ラブシートがある映画館。ソファもすばらしい。キレイでひろい。 最高の映画館です。最近評判のエゲレス映画ですが、はじめて観ます。
ロバート・カーライルを知りませんでした。しかし、一応、 犯罪、マフィア、ヤクザ映画が得意分野なので押さえておこうと。
前半の強盗シーンはキレの良い構図の写真を、細かいカット割でロック にのせて撮ってます。これは、エゲレス版レザボアドッグスかなぁと。
でも、そこはイギリス。犯罪の裏にも社会的問題や思想的問題が 絡んでくる。ちょっと、説教くさいなぁと。そして、残り十五分。
裏切り者を追いつめて、よくあるパータンでお終いかぁ、 と思ったらとんでもない。
ここからが「FACE」の本番だった。たった残り15分で 予想外の展開が始った!!そして、ドキドキ、ホロっと するラスト。んんん。こりゃ、たまらん。終わってみると 今年最後の映画にふさわしい、とてもよい映画でした。

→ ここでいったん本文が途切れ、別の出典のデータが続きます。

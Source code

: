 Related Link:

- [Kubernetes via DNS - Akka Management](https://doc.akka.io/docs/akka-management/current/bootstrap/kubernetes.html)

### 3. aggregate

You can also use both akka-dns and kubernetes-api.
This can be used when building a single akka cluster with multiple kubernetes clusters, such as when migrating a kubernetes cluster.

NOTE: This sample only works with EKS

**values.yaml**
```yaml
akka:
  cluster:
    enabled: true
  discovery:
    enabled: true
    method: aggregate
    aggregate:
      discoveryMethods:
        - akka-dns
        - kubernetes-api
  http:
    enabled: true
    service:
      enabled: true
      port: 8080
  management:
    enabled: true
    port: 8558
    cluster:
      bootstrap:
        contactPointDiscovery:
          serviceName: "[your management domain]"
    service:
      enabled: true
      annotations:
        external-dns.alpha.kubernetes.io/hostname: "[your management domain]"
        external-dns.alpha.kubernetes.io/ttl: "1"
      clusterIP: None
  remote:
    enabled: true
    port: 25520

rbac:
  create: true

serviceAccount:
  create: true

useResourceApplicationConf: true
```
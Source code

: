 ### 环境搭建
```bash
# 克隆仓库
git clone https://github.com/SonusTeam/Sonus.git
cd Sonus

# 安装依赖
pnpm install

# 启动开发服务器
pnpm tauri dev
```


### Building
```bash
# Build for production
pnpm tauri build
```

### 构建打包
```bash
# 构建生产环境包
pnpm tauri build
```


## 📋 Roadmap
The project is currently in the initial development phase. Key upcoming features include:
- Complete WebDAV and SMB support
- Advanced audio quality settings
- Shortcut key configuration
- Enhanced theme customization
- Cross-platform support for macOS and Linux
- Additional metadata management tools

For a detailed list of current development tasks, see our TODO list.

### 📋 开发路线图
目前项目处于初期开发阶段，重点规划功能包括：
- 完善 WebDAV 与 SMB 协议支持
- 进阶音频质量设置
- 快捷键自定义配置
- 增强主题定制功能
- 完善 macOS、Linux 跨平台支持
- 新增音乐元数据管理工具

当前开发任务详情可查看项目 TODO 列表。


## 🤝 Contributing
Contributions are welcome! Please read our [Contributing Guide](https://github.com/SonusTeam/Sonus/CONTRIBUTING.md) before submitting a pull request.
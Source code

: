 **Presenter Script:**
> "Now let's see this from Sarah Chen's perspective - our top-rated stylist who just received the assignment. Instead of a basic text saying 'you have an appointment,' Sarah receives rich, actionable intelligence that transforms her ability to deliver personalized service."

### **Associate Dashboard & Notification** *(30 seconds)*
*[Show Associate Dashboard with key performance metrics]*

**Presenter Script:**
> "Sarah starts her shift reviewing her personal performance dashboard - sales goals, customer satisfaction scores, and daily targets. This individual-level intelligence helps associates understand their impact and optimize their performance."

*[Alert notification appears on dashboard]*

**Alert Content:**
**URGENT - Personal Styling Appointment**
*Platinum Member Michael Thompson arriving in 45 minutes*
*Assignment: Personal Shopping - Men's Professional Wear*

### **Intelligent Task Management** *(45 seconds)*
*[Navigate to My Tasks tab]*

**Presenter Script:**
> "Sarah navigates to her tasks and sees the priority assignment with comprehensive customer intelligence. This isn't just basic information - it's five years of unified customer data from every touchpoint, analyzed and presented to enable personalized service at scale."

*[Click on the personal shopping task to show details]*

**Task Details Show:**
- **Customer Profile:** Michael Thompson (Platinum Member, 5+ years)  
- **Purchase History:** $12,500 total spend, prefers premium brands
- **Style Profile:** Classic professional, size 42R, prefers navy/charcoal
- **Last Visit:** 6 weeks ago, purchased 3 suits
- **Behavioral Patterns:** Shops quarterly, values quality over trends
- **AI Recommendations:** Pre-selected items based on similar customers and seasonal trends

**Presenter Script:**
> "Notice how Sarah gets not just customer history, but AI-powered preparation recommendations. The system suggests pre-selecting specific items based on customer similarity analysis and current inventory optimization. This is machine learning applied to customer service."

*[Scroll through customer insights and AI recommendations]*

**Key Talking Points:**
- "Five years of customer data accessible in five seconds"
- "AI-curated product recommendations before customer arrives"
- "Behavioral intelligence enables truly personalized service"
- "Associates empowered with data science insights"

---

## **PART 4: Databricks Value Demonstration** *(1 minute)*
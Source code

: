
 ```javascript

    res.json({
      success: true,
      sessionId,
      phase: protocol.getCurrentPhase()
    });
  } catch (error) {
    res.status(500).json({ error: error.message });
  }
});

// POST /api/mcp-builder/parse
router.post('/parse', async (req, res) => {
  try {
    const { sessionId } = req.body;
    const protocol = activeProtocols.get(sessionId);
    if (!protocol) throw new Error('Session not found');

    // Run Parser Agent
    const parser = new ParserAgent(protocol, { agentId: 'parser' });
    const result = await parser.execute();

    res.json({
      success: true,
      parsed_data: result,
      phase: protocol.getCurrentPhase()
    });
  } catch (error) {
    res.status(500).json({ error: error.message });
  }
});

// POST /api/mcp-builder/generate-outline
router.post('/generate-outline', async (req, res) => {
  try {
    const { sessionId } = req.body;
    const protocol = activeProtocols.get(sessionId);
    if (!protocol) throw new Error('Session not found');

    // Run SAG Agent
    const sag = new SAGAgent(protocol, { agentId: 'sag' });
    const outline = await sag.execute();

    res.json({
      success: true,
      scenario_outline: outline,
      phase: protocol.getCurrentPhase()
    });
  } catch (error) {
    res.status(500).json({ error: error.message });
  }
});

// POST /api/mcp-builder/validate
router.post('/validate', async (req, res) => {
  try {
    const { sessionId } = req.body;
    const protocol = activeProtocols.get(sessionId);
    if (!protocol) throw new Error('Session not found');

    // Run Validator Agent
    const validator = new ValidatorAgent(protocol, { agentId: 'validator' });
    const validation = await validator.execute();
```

自己嫌悪、優しさ、侠気、切なさ、すべてを表現した ロバート・カーライル。かっこいい。着てた衣装もかっこいい。
(ギャルソン+ラング)÷2って感じで、いいっす。
私の男優ランクNo.1にG.クルーニーを抜いて躍り出ました。
(短髪で自分にすこし似てるから。)
★★★★☆あげても良いです。女優さんもキレイだし。
半分の減点は、レイ(ロバート)が何故、犯罪に走ったかもう少し 入れてほしかったです。でも、よく出来た映画です。
何で単館上映なんでしょう??
まあ、レザボアもバウンドも最初はそうでしたけどね。